*** Records shown ***

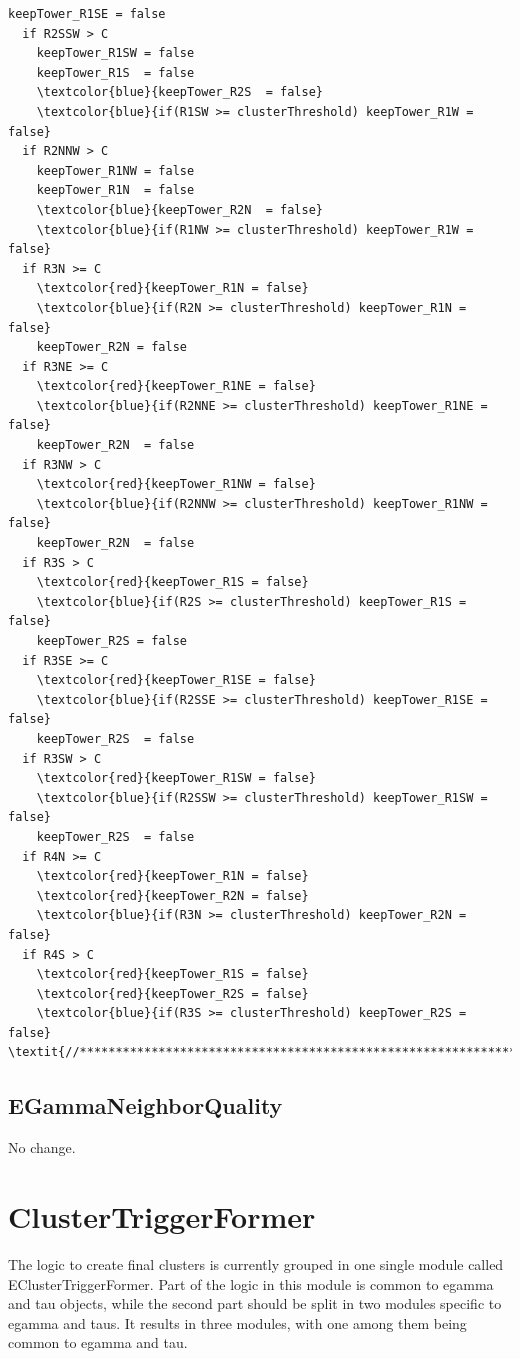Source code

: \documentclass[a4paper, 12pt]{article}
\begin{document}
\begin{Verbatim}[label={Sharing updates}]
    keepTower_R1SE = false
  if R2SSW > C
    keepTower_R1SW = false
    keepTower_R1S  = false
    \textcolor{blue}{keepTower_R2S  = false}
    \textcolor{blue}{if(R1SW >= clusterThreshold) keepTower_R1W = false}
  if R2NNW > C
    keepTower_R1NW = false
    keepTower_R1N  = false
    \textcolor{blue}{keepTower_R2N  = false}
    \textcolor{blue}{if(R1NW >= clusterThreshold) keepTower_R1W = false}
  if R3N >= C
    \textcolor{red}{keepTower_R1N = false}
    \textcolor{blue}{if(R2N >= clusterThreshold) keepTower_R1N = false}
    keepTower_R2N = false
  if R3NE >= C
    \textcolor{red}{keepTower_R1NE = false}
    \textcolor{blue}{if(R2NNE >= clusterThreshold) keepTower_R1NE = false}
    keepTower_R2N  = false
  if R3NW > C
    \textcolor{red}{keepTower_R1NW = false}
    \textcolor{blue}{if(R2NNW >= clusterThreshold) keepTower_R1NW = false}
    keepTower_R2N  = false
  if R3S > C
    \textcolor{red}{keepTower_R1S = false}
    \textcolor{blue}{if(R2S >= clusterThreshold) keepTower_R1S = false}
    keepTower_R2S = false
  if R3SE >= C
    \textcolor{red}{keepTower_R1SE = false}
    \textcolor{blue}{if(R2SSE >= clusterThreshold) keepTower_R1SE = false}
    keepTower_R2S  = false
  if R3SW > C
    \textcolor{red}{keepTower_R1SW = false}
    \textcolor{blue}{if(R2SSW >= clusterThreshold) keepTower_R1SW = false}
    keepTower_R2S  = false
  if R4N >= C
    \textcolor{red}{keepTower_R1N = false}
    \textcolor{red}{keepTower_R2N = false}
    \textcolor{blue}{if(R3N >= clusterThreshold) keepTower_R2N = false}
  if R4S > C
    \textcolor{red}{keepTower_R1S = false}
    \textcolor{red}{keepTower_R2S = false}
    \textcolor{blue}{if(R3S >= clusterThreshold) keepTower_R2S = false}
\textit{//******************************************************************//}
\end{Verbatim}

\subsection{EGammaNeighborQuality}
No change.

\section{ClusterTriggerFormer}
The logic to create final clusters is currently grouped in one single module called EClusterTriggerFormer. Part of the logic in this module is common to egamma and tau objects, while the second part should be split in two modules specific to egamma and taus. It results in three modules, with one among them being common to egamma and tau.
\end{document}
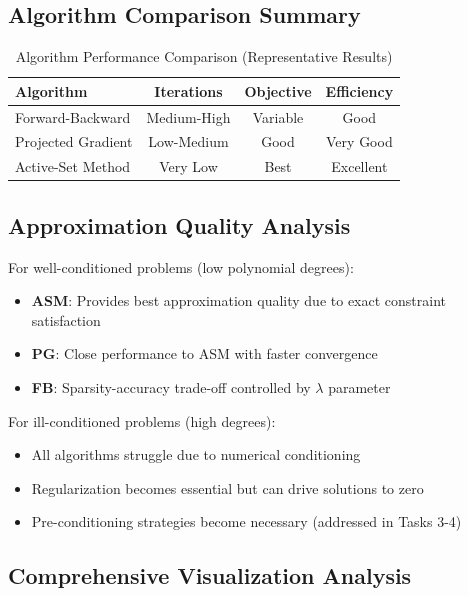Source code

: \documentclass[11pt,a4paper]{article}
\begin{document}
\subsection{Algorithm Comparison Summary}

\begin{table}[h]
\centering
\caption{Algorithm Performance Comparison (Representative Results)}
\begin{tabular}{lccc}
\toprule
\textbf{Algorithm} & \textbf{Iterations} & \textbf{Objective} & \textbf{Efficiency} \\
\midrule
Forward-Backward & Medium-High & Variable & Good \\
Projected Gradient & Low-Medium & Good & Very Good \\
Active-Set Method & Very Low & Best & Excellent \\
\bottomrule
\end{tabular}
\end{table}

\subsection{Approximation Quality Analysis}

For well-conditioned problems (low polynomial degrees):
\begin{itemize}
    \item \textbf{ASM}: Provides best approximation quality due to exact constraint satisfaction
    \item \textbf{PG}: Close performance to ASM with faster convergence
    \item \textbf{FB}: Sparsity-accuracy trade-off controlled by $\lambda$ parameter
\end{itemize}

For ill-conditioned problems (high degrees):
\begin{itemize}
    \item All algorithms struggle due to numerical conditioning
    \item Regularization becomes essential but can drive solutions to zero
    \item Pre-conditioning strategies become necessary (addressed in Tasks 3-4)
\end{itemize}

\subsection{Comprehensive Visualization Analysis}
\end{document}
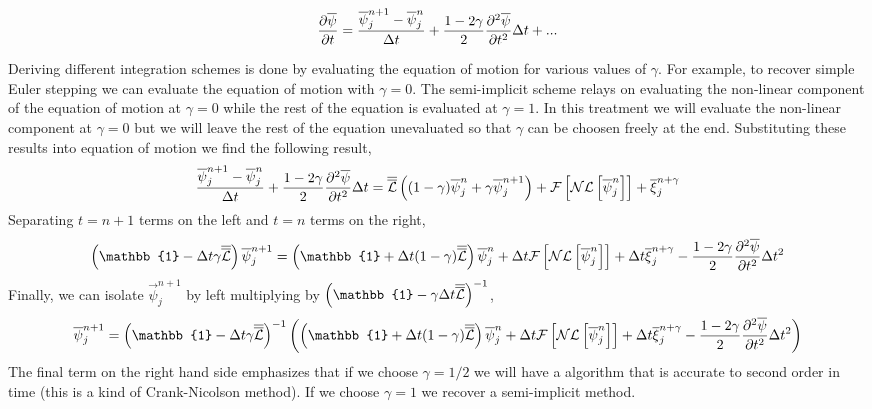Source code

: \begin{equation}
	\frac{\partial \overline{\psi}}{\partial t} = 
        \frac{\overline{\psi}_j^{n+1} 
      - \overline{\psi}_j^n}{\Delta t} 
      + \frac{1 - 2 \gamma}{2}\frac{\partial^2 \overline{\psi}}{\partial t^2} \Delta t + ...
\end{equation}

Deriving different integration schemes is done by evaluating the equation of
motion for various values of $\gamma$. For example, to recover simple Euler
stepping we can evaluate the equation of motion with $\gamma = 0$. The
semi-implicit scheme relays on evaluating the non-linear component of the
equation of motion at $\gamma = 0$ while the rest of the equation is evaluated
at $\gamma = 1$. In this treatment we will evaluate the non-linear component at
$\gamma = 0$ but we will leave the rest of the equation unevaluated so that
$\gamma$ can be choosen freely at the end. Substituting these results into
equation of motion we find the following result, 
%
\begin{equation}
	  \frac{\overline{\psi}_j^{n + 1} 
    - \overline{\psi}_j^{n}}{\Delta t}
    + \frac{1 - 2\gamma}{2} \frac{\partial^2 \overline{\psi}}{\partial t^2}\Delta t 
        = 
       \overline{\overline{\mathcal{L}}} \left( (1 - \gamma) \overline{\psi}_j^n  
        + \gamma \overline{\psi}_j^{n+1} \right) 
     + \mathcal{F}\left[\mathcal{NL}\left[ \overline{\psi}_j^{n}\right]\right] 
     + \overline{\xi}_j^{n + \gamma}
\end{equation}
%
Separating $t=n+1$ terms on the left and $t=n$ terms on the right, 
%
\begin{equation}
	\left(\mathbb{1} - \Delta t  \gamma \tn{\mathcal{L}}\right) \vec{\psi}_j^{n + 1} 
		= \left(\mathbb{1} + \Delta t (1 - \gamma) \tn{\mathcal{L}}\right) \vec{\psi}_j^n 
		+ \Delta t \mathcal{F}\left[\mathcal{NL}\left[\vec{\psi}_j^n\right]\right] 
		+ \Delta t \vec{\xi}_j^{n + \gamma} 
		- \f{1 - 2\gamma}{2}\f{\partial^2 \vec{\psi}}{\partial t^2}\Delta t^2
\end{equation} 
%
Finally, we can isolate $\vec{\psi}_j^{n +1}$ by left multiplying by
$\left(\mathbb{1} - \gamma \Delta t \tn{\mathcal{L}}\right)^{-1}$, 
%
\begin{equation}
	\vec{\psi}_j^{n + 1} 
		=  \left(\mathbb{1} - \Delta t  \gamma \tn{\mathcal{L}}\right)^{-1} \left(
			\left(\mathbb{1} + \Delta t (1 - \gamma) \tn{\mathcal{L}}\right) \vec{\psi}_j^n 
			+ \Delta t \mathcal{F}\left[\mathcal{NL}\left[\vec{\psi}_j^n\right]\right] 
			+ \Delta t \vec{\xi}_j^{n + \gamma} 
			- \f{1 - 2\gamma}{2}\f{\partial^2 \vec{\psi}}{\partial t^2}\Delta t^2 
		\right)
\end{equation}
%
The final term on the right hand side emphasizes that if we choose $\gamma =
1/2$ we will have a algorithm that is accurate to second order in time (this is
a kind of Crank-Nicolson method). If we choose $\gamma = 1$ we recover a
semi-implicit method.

***

## Your objective
Where the material above includes pictures, omit them and retype everything else exactly.

## Answer below
Source code

: \documentclass[a4paper, 12pt]{article}
\begin{document}
\begin{Verbatim}[label={Sharing updates}]
    keepTower_R1SE = false
  if R2SSW > C
    keepTower_R1SW = false
    keepTower_R1S  = false
    \textcolor{blue}{keepTower_R2S  = false}
    \textcolor{blue}{if(R1SW >= clusterThreshold) keepTower_R1W = false}
  if R2NNW > C
    keepTower_R1NW = false
    keepTower_R1N  = false
    \textcolor{blue}{keepTower_R2N  = false}
    \textcolor{blue}{if(R1NW >= clusterThreshold) keepTower_R1W = false}
  if R3N >= C
    \textcolor{red}{keepTower_R1N = false}
    \textcolor{blue}{if(R2N >= clusterThreshold) keepTower_R1N = false}
    keepTower_R2N = false
  if R3NE >= C
    \textcolor{red}{keepTower_R1NE = false}
    \textcolor{blue}{if(R2NNE >= clusterThreshold) keepTower_R1NE = false}
    keepTower_R2N  = false
  if R3NW > C
    \textcolor{red}{keepTower_R1NW = false}
    \textcolor{blue}{if(R2NNW >= clusterThreshold) keepTower_R1NW = false}
    keepTower_R2N  = false
  if R3S > C
    \textcolor{red}{keepTower_R1S = false}
    \textcolor{blue}{if(R2S >= clusterThreshold) keepTower_R1S = false}
    keepTower_R2S = false
  if R3SE >= C
    \textcolor{red}{keepTower_R1SE = false}
    \textcolor{blue}{if(R2SSE >= clusterThreshold) keepTower_R1SE = false}
    keepTower_R2S  = false
  if R3SW > C
    \textcolor{red}{keepTower_R1SW = false}
    \textcolor{blue}{if(R2SSW >= clusterThreshold) keepTower_R1SW = false}
    keepTower_R2S  = false
  if R4N >= C
    \textcolor{red}{keepTower_R1N = false}
    \textcolor{red}{keepTower_R2N = false}
    \textcolor{blue}{if(R3N >= clusterThreshold) keepTower_R2N = false}
  if R4S > C
    \textcolor{red}{keepTower_R1S = false}
    \textcolor{red}{keepTower_R2S = false}
    \textcolor{blue}{if(R3S >= clusterThreshold) keepTower_R2S = false}
\textit{//******************************************************************//}
\end{Verbatim}

\subsection{EGammaNeighborQuality}
No change.

\section{ClusterTriggerFormer}
The logic to create final clusters is currently grouped in one single module called EClusterTriggerFormer. Part of the logic in this module is common to egamma and tau objects, while the second part should be split in two modules specific to egamma and taus. It results in three modules, with one among them being common to egamma and tau.
\end{document}
Source code

: \documentclass[11pt,a4paper]{article}
\begin{document}
\subsection{Algorithm Comparison Summary}

\begin{table}[h]
\centering
\caption{Algorithm Performance Comparison (Representative Results)}
\begin{tabular}{lccc}
\toprule
\textbf{Algorithm} & \textbf{Iterations} & \textbf{Objective} & \textbf{Efficiency} \\
\midrule
Forward-Backward & Medium-High & Variable & Good \\
Projected Gradient & Low-Medium & Good & Very Good \\
Active-Set Method & Very Low & Best & Excellent \\
\bottomrule
\end{tabular}
\end{table}

\subsection{Approximation Quality Analysis}

For well-conditioned problems (low polynomial degrees):
\begin{itemize}
    \item \textbf{ASM}: Provides best approximation quality due to exact constraint satisfaction
    \item \textbf{PG}: Close performance to ASM with faster convergence
    \item \textbf{FB}: Sparsity-accuracy trade-off controlled by $\lambda$ parameter
\end{itemize}

For ill-conditioned problems (high degrees):
\begin{itemize}
    \item All algorithms struggle due to numerical conditioning
    \item Regularization becomes essential but can drive solutions to zero
    \item Pre-conditioning strategies become necessary (addressed in Tasks 3-4)
\end{itemize}

\subsection{Comprehensive Visualization Analysis}
\end{document}
Source code

: \begin{equation}
	\frac{\partial \overline{\psi}}{\partial t} = 
        \frac{\overline{\psi}_j^{n+1} 
      - \overline{\psi}_j^n}{\Delta t} 
      + \frac{1 - 2 \gamma}{2}\frac{\partial^2 \overline{\psi}}{\partial t^2} \Delta t + ...
\end{equation}

Deriving different integration schemes is done by evaluating the equation of
motion for various values of $\gamma$. For example, to recover simple Euler
stepping we can evaluate the equation of motion with $\gamma = 0$. The
semi-implicit scheme relays on evaluating the non-linear component of the
equation of motion at $\gamma = 0$ while the rest of the equation is evaluated
at $\gamma = 1$. In this treatment we will evaluate the non-linear component at
$\gamma = 0$ but we will leave the rest of the equation unevaluated so that
$\gamma$ can be choosen freely at the end. Substituting these results into
equation of motion we find the following result, 
%
\begin{equation}
	  \frac{\overline{\psi}_j^{n + 1} 
    - \overline{\psi}_j^{n}}{\Delta t}
    + \frac{1 - 2\gamma}{2} \frac{\partial^2 \overline{\psi}}{\partial t^2}\Delta t 
        = 
       \overline{\overline{\mathcal{L}}} \left( (1 - \gamma) \overline{\psi}_j^n  
        + \gamma \overline{\psi}_j^{n+1} \right) 
     + \mathcal{F}\left[\mathcal{NL}\left[ \overline{\psi}_j^{n}\right]\right] 
     + \overline{\xi}_j^{n + \gamma}
\end{equation}
%
Separating $t=n+1$ terms on the left and $t=n$ terms on the right, 
%
\begin{equation}
	\left(\mathbb{1} - \Delta t  \gamma \tn{\mathcal{L}}\right) \vec{\psi}_j^{n + 1} 
		= \left(\mathbb{1} + \Delta t (1 - \gamma) \tn{\mathcal{L}}\right) \vec{\psi}_j^n 
		+ \Delta t \mathcal{F}\left[\mathcal{NL}\left[\vec{\psi}_j^n\right]\right] 
		+ \Delta t \vec{\xi}_j^{n + \gamma} 
		- \f{1 - 2\gamma}{2}\f{\partial^2 \vec{\psi}}{\partial t^2}\Delta t^2
\end{equation} 
%
Finally, we can isolate $\vec{\psi}_j^{n +1}$ by left multiplying by
$\left(\mathbb{1} - \gamma \Delta t \tn{\mathcal{L}}\right)^{-1}$, 
%
\begin{equation}
	\vec{\psi}_j^{n + 1} 
		=  \left(\mathbb{1} - \Delta t  \gamma \tn{\mathcal{L}}\right)^{-1} \left(
			\left(\mathbb{1} + \Delta t (1 - \gamma) \tn{\mathcal{L}}\right) \vec{\psi}_j^n 
			+ \Delta t \mathcal{F}\left[\mathcal{NL}\left[\vec{\psi}_j^n\right]\right] 
			+ \Delta t \vec{\xi}_j^{n + \gamma} 
			- \f{1 - 2\gamma}{2}\f{\partial^2 \vec{\psi}}{\partial t^2}\Delta t^2 
		\right)
\end{equation}
%
The final term on the right hand side emphasizes that if we choose $\gamma =
1/2$ we will have a algorithm that is accurate to second order in time (this is
a kind of Crank-Nicolson method). If we choose $\gamma = 1$ we recover a
semi-implicit method.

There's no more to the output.